Central to CodeSage is a two-pronged pretraining process aimed at finely tuning the code representations. Initially, encoders are trained with an identifier deobfuscation (DOBF) technique and a modified version of the Masked LLMing (MLM) that deviates from the standard 80-10-10 masking heuristic, suited more to natural language than code. The rationale is that the irregular replacement of tokens can disrupt code structure and semantics. The second stage focuses on contrastive learning, not with naturally occurring pairs, but by strategically selecting hard positives and negatives to ensure the model does not take shortcuts and learns robust representations.

The paper presents numerical results, elaborating on the efficacy of the proposed CodeSage models across a spectrum of sizes – small (130M), base (356M), and large (1.3B) parameters. It unequivocally outperforms existing large-scale models on a wide variety of downstream tasks.

Results and Analysis

The experiment section discloses compelling performance metrics, with CodeSage models achieving significant margins over baselines across semantic search and classification tasks. Particularly noteworthy is CodeSage-large's rendition, setting new benchmarks on multilingual in-language and cross-language code searches, and showing promise in the NL2Code search task.

Detailed ablations suggest customized token-level denoising schemes tailored for source code enhanced learning efficiency. They reveal that the standard 80-10-10 masking strategy leads to suboptimal outcomes, thereby advocating for full-mask approaches in code representation learning. Furthermore, the employment of hard positives and negatives is shown to be crucial in the success of contrastive learning, with the paper indicating a higher benefit for larger models from well-conceived challenging learning objectives.

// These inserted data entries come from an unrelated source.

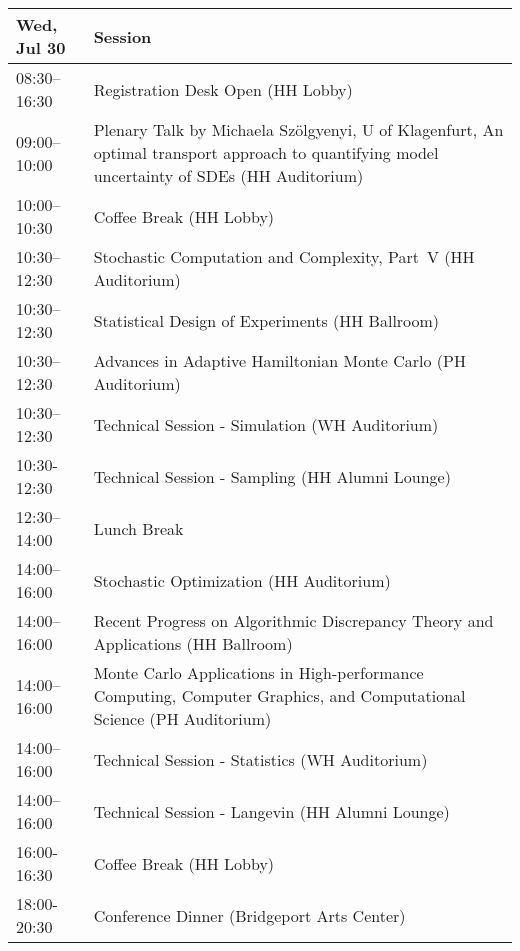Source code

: \begin{table}
{\footnotesize
\begin{tabularx}{\textwidth}{>{\hsize=0.32\hsize}X|>{\hsize=1.7\hsize}X}
\hline
\textbf{Wed, Jul 30} & \textbf{Session} \\
\hline
\cellcolor{\EmptyColor}08:30–16:30 & \cellcolor{\EmptyColor}Registration Desk Open (HH Lobby) \\
\cellcolor{\PlenaryColor}09:00–10:00 & \cellcolor{\PlenaryColor}Plenary Talk by Michaela Szölgyenyi, U of Klagenfurt, An optimal transport approach to quantifying model uncertainty of SDEs (HH Auditorium) \\
\cellcolor{\EmptyColor}10:00–10:30 & \cellcolor{\EmptyColor}Coffee Break (HH Lobby) \\
\cellcolor{\SessionTitleColor}10:30–12:30 & \cellcolor{\SessionTitleColor}Stochastic Computation and Complexity, Part~V (HH Auditorium) \\
\cellcolor{\SessionTitleColor}10:30–12:30 & \cellcolor{\SessionTitleColor}Statistical Design of Experiments (HH Ballroom) \\
\cellcolor{\SessionTitleColor}10:30–12:30 & \cellcolor{\SessionTitleColor}Advances in Adaptive Hamiltonian Monte Carlo (PH Auditorium) \\
\cellcolor{\SessionLightColor}10:30–12:30 & \cellcolor{\SessionLightColor}Technical Session - Simulation (WH Auditorium) \\
\cellcolor{\SessionLightColor}10:30-12:30 & \cellcolor{\SessionLightColor}Technical Session - Sampling (HH Alumni Lounge) \\
\cellcolor{\EmptyColor}12:30–14:00 & \cellcolor{\EmptyColor}Lunch Break \\
\cellcolor{\SessionTitleColor}14:00–16:00 & \cellcolor{\SessionTitleColor}Stochastic Optimization (HH Auditorium) \\
\cellcolor{\SessionTitleColor}14:00–16:00 & \cellcolor{\SessionTitleColor}Recent Progress on Algorithmic Discrepancy Theory and Applications (HH Ballroom) \\
\cellcolor{\SessionTitleColor}14:00–16:00 & \cellcolor{\SessionTitleColor}Monte Carlo Applications in High-performance Computing, Computer Graphics, and Computational Science (PH Auditorium) \\
\cellcolor{\SessionLightColor}14:00–16:00 & \cellcolor{\SessionLightColor}Technical Session - Statistics (WH Auditorium) \\
\cellcolor{\SessionLightColor}14:00–16:00 & \cellcolor{\SessionLightColor}Technical Session - Langevin (HH Alumni Lounge) \\
\cellcolor{\EmptyColor}16:00-16:30 & \cellcolor{\EmptyColor}Coffee Break (HH Lobby) \\
\cellcolor{\EmptyColor}18:00-20:30 & \cellcolor{\EmptyColor}Conference Dinner (Bridgeport Arts Center) \\
\hline
\end{tabularx}
}
\end{table}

Implications and Future Work

The comprehensive paper of CodeSage provided in the paper emphasizes the combination of vast pretraining data, diversified learning objectives, and nuanced training strategies to advance code representation learning. The paper identifies the critical components that influence the success of such models and postulates on their potential scaling with size. The implications of these findings are significant for the development of general-purpose Programming Language (PL) embedding models, potentially shaping the trajectory of future AI-driven code generation tools.

With the public release of the related code and model artifacts on GitHub and Hugging Face, CodeSage holds the potential to catalyze community-led improvements and innovations in the domain of generative AI for code. This work substantially contributes to our understanding and may guide researchers and practitioners in building even more powerful AI-driven coding assistants.